Each state has its own laws governing expungement. Generally, it takes around three months to one year or more before their conviction is expunged. It basically depends on the state’s laws. In addition, it may take more time before the record is totally removed from local, state and federal databases.
The law recognizes that being convicted of a single offense may not always explain a person’s real character even if the case is a felony. There will always be extenuating circumstances that the judge may take into account. This is where courts base their decision when approving or denying the expungement application.

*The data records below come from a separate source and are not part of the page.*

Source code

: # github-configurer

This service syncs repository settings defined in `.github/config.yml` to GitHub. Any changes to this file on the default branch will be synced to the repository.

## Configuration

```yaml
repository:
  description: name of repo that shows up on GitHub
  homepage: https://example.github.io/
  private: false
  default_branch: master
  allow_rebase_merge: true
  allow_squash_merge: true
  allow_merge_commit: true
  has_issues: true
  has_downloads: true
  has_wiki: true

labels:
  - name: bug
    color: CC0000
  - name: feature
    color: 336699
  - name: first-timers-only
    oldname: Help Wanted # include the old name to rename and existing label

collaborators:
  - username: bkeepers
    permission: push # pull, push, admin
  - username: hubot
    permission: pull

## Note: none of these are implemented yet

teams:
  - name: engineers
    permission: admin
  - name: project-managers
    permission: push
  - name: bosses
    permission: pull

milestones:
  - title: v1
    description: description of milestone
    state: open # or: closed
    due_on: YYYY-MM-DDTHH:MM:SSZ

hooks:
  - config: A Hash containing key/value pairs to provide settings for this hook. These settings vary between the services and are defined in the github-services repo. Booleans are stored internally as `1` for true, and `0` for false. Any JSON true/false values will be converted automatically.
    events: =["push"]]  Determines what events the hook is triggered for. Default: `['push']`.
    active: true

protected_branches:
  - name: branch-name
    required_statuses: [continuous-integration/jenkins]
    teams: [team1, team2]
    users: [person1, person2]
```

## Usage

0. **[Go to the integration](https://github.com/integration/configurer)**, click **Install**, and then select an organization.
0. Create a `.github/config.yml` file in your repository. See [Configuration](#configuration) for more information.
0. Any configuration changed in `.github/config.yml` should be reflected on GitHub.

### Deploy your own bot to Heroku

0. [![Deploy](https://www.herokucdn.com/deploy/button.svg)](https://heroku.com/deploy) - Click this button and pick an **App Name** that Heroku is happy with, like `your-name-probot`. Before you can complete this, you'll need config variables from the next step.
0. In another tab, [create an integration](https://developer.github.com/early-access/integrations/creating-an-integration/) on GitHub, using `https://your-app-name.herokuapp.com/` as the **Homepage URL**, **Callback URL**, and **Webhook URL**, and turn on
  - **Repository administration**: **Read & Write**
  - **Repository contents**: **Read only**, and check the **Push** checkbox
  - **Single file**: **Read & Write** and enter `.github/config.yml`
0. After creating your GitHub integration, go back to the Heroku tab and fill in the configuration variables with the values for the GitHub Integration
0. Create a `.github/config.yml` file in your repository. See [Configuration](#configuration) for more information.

Qualifications for Expungement
Qualifications to get a felony expunged vary in every state. However, convicted individuals who do not commit additional crimes have a better chance. They should ideally have a minimal number of offenses with a significantly low level of severity. People convicted of felonies like rape or sexual battery, child pornography and crimes against minors are definitely not eligible for expungement. Generally, less serious crimes or non-violent crimes like prostitution or drug possession are almost always qualified.

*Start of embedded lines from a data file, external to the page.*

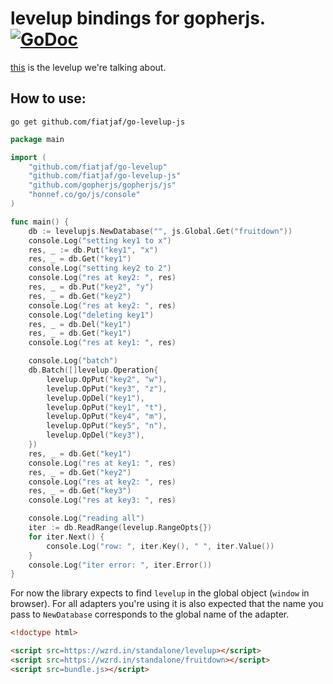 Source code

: # levelup bindings for gopherjs.  [![GoDoc](https://godoc.org/github.com/fiatjaf/go-levelup-js?status.png)](http://godoc.org/github.com/fiatjaf/go-levelup-js)


[this](http://npmjs.org/levelup) is the levelup we're talking about.

## How to use:

```
go get github.com/fiatjaf/go-levelup-js
```


```go
package main

import (
	"github.com/fiatjaf/go-levelup"
	"github.com/fiatjaf/go-levelup-js"
	"github.com/gopherjs/gopherjs/js"
	"honnef.co/go/js/console"
)

func main() {
	db := levelupjs.NewDatabase("", js.Global.Get("fruitdown"))
	console.Log("setting key1 to x")
	res, _ := db.Put("key1", "x")
	res, _ = db.Get("key1")
	console.Log("setting key2 to 2")
	console.Log("res at key2: ", res)
	res, _ = db.Put("key2", "y")
	res, _ = db.Get("key2")
	console.Log("res at key2: ", res)
	console.Log("deleting key1")
	res, _ = db.Del("key1")
	res, _ = db.Get("key1")
	console.Log("res at key1: ", res)

	console.Log("batch")
	db.Batch([]levelup.Operation{
		levelup.OpPut("key2", "w"),
		levelup.OpPut("key3", "z"),
		levelup.OpDel("key1"),
		levelup.OpPut("key1", "t"),
		levelup.OpPut("key4", "m"),
		levelup.OpPut("key5", "n"),
		levelup.OpDel("key3"),
	})
	res, _ = db.Get("key1")
	console.Log("res at key1: ", res)
	res, _ = db.Get("key2")
	console.Log("res at key2: ", res)
	res, _ = db.Get("key3")
	console.Log("res at key3: ", res)

	console.Log("reading all")
	iter := db.ReadRange(levelup.RangeOpts{})
	for iter.Next() {
		console.Log("row: ", iter.Key(), " ", iter.Value())
	}
	console.Log("iter error: ", iter.Error())
}
```

For now the library expects to find `levelup` in the global object (`window` in browser).
For all adapters you're using it is also expected that the name you pass to `NewDatabase` corresponds to the global name of the adapter.

```html
<!doctype html>

<script src=https://wzrd.in/standalone/levelup></script>
<script src=https://wzrd.in/standalone/fruitdown></script>
<script src=bundle.js></script>
```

Some states have special rules for cases that can be expunged. In California, there is a law called Three Strikes that penalizes the offender with a life sentence if they have committed three felonies. Even if an individual committed a felony in California and had it expunged, being charged with additional felonies is still counted for the Three Strikes law. Although the crime will not appear on their record, it will be cited if they commit another felony.

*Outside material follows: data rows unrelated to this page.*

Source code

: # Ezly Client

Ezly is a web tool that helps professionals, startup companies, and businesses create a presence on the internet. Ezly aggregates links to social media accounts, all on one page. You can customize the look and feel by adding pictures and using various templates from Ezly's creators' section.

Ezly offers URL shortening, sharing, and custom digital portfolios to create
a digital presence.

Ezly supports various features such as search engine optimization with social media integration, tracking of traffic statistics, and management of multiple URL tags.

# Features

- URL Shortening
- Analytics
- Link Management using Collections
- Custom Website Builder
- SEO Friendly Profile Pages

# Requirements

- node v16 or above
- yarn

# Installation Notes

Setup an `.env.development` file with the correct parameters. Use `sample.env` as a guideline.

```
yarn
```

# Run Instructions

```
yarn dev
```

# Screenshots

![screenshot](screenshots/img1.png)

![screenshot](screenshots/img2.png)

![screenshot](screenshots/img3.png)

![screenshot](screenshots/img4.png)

Some crimes may also be reduced from a felony to a misdemeanor before they are entered into the person’s record. With this, it is always best to seek help from experienced lawyers on how to reduce the charges. Doing so makes it a lot easier for a crimes to be expunged immediately after the convicted person serves his or her sentence.
What Expungement Can Do
• It can restore eligibility for student loans even after drug conviction.
• It can help smooth out the process for housing and loan applications.
• It can improve credit ratings.
• It can help secure job certification and licenses without the hassles.
• It allows individuals to move on without fear and shame.
• It gives the authority to an individual to deny conviction.
What Expungement Can’t Do
• An expunged conviction may still be counted when another felony is committed.
• An expunged conviction counted as a strike remains as a strike.
• An expunged conviction does not delete the criminal record. It will only be dismissed. Nevertheless, the type of crime committed will never be disclosed.
• An expunged conviction does not restore firearm rights lost due to committing a felony. This can only be brought back when it is reduced to a misdemeanor.
• An expungement does not excuse a sex offender from registering. They still have to do this even if the conviction has been expunged.
• Applying for a government job still requires admission of the conviction. However, the dismissal will be emphasized.
The Expungement Process
Individuals who want to have their felony expunged must follow their state’s laws pertaining to the qualifications and process. The following are the steps they should take for the expungement.
1. Determine if the conviction is eligible for expungement.
• Read the state’s penal code.
Potential applicants for expungement should know that every state has their own penal code that stipulates the guidelines regarding this legal process. There are a lot of exemptions in these codes. With this, it is best that they take time to read and understand everything carefully. Alternatively, they may seek legal counsel to explain everything to them and determine if they qualify.
• Wait for the right time.
Application for expungement should be done at least one year to a maximum of five years from the date of conviction depending on the state.
• Applicants should have fully served their sentence.
The court does not allow expungement for applicants who have not yet completed their sentence terms. Generally, a person can only have his or her felony expunged when they have completed the incarceration period or probation and paid all fees, fines and restitution in full. They also have to appear during all hearings.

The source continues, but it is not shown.